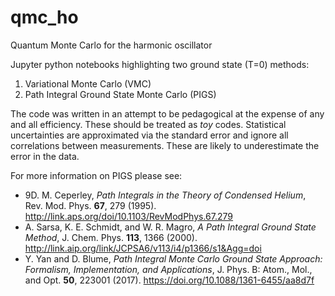 # qmc_ho

Quantum Monte Carlo for the harmonic oscillator

Jupyter python notebooks highlighting two ground state (T=0) methods:

1. Variational Monte Carlo (VMC)
2. Path Integral Ground State Monte Carlo (PIGS)

The code was written in an attempt to be pedagogical at the expense of any and
all efficiency.  These should be treated as *toy* codes.  Statistical
uncertainties are approximated via the standard error and ignore all
correlations between measurements.  These are likely to underestimate the error
in the data.

For more information on PIGS please see:
- 9D. M. Ceperley, *Path Integrals in the Theory of Condensed Helium*, Rev. Mod.
  Phys. **67**, 279 (1995).
  http://link.aps.org/doi/10.1103/RevModPhys.67.279
- A. Sarsa, K. E. Schmidt, and W. R. Magro, *A Path Integral Ground State
  Method*, J. Chem. Phys. **113**, 1366 (2000).
  http://link.aip.org/link/JCPSA6/v113/i4/p1366/s1&Agg=doi
- Y. Yan and D. Blume, *Path Integral Monte Carlo Ground State Approach:
  Formalism, Implementation, and Applications*, J. Phys. B: Atom., Mol.,
  and Opt. **50**, 223001 (2017).
  https://doi.org/10.1088/1361-6455/aa8d7f
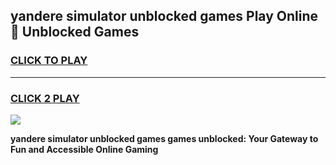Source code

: 
## yandere simulator unblocked games Play Online 👋 Unblocked Games
<h3>
<a href="https://premium.freeplayer.one?title=yandere_simulator_unblocked_games&ref=19F">CLICK TO PLAY</a></h3>
<hr>

<h3>
<a href="https://premium.freeplayer.one?title=yandere_simulator_unblocked_games&ref=19F">CLICK 2 PLAY</a>
  
</h3>

<a href="https://premium.freeplayer.one?title=yandere_simulator_unblocked_games&ref=19F"><img src="https://clearcache.store/games.png"></a>


**yandere simulator unblocked games games unblocked: Your Gateway to Fun and Accessible Online Gaming**
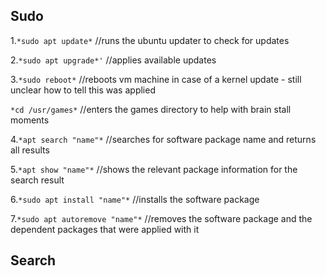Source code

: ## Sudo


1.`*sudo apt update*` //runs the ubuntu updater to check for updates

2.`*sudo apt upgrade*'` //applies available updates

3.`*sudo reboot*`  //reboots vm machine in case of a kernel update - still unclear how to tell this was applied

`*cd /usr/games*` //enters the games directory to help with brain stall moments

4.`*apt search "name"*`  //searches for software package name and returns all results

5.`*apt show "name"*`  //shows the relevant package information for the search result

6.`*sudo apt install "name"*`  //installs the software package

7.`*sudo apt autoremove "name"*`  //removes the software package and the dependent packages that were applied with it


## Search
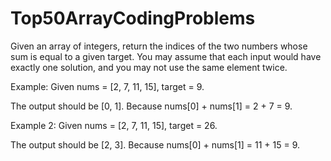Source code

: # Top50ArrayCodingProblems
Given an array of integers, return the indices of the two numbers whose sum is equal to a given target. 
You may assume that each input would have exactly one solution, and you may not use the same element twice.

Example:
Given nums = [2, 7, 11, 15], target = 9.

The output should be [0, 1]. 
Because nums[0] + nums[1] = 2 + 7 = 9.

Example 2:
Given nums = [2, 7, 11, 15], target = 26.

The output should be [2, 3]. 
Because nums[0] + nums[1] = 11 + 15 = 9.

WHAT THIS TASK INVOLVES:
Without any pictures, return the material above exactly.

RESPONSE TO THIS TASK:
 # qmc_ho

Quantum Monte Carlo for the harmonic oscillator

Jupyter python notebooks highlighting two ground state (T=0) methods:

1. Variational Monte Carlo (VMC)
2. Path Integral Ground State Monte Carlo (PIGS)

The code was written in an attempt to be pedagogical at the expense of any and
all efficiency.  These should be treated as *toy* codes.  Statistical
uncertainties are approximated via the standard error and ignore all
correlations between measurements.  These are likely to underestimate the error
in the data.

For more information on PIGS please see:
- 9D. M. Ceperley, *Path Integrals in the Theory of Condensed Helium*, Rev. Mod.
  Phys. **67**, 279 (1995).
  http://link.aps.org/doi/10.1103/RevModPhys.67.279
- A. Sarsa, K. E. Schmidt, and W. R. Magro, *A Path Integral Ground State
  Method*, J. Chem. Phys. **113**, 1366 (2000).
  http://link.aip.org/link/JCPSA6/v113/i4/p1366/s1&Agg=doi
- Y. Yan and D. Blume, *Path Integral Monte Carlo Ground State Approach:
  Formalism, Implementation, and Applications*, J. Phys. B: Atom., Mol.,
  and Opt. **50**, 223001 (2017).
  https://doi.org/10.1088/1361-6455/aa8d7f
Source code

: 
## yandere simulator unblocked games Play Online 👋 Unblocked Games
<h3>
<a href="https://premium.freeplayer.one?title=yandere_simulator_unblocked_games&ref=19F">CLICK TO PLAY</a></h3>
<hr>

<h3>
<a href="https://premium.freeplayer.one?title=yandere_simulator_unblocked_games&ref=19F">CLICK 2 PLAY</a>
  
</h3>

<a href="https://premium.freeplayer.one?title=yandere_simulator_unblocked_games&ref=19F"><img src="https://clearcache.store/games.png"></a>


**yandere simulator unblocked games games unblocked: Your Gateway to Fun and Accessible Online Gaming**
Source code

: ## Sudo


1.`*sudo apt update*` //runs the ubuntu updater to check for updates

2.`*sudo apt upgrade*'` //applies available updates

3.`*sudo reboot*`  //reboots vm machine in case of a kernel update - still unclear how to tell this was applied

`*cd /usr/games*` //enters the games directory to help with brain stall moments

4.`*apt search "name"*`  //searches for software package name and returns all results

5.`*apt show "name"*`  //shows the relevant package information for the search result

6.`*sudo apt install "name"*`  //installs the software package

7.`*sudo apt autoremove "name"*`  //removes the software package and the dependent packages that were applied with it


## Search
Source code

: # Top50ArrayCodingProblems
Given an array of integers, return the indices of the two numbers whose sum is equal to a given target. 
You may assume that each input would have exactly one solution, and you may not use the same element twice.

Example:
Given nums = [2, 7, 11, 15], target = 9.

The output should be [0, 1]. 
Because nums[0] + nums[1] = 2 + 7 = 9.

Example 2:
Given nums = [2, 7, 11, 15], target = 26.

The output should be [2, 3]. 
Because nums[0] + nums[1] = 11 + 15 = 9.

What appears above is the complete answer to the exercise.